> [Work request] Send back the entries exactly as they were given.

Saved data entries
================

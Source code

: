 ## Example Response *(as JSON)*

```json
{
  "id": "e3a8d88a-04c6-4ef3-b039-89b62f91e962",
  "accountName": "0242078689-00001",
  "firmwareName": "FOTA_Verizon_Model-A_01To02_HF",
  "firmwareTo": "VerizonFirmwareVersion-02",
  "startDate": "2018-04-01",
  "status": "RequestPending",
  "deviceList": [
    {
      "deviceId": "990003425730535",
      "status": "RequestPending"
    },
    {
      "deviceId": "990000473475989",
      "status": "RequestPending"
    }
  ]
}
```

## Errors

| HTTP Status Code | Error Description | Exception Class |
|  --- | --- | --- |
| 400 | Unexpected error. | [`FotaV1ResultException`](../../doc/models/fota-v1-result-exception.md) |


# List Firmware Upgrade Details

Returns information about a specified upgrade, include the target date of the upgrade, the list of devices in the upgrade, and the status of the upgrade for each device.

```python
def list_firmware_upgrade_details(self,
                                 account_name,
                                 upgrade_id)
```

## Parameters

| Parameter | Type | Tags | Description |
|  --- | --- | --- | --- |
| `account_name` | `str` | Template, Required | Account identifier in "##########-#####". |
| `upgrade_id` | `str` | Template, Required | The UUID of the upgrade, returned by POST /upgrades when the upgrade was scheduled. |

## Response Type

================

> [Solution]
Source code

: ## Example Response *(as JSON)*

```json
{
  "id": "e3a8d88a-04c6-4ef3-b039-89b62f91e962",
  "accountName": "0242078689-00001",
  "firmwareName": "FOTA_Verizon_Model-A_01To02_HF",
  "firmwareTo": "VerizonFirmwareVersion-02",
  "startDate": "2018-04-01",
  "status": "RequestPending",
  "deviceList": [
    {
      "deviceId": "990003425730535",
      "status": "RequestPending"
    },
    {
      "deviceId": "990000473475989",
      "status": "RequestPending"
    }
  ]
}
```

## Errors

| HTTP Status Code | Error Description | Exception Class |
|  --- | --- | --- |
| 400 | Unexpected error. | [`FotaV1ResultException`](../../doc/models/fota-v1-result-exception.md) |


# List Firmware Upgrade Details

Returns information about a specified upgrade, include the target date of the upgrade, the list of devices in the upgrade, and the status of the upgrade for each device.

```python
def list_firmware_upgrade_details(self,
                                 account_name,
                                 upgrade_id)
```

## Parameters

| Parameter | Type | Tags | Description |
|  --- | --- | --- | --- |
| `account_name` | `str` | Template, Required | Account identifier in "##########-#####". |
| `upgrade_id` | `str` | Template, Required | The UUID of the upgrade, returned by POST /upgrades when the upgrade was scheduled. |

## Response Type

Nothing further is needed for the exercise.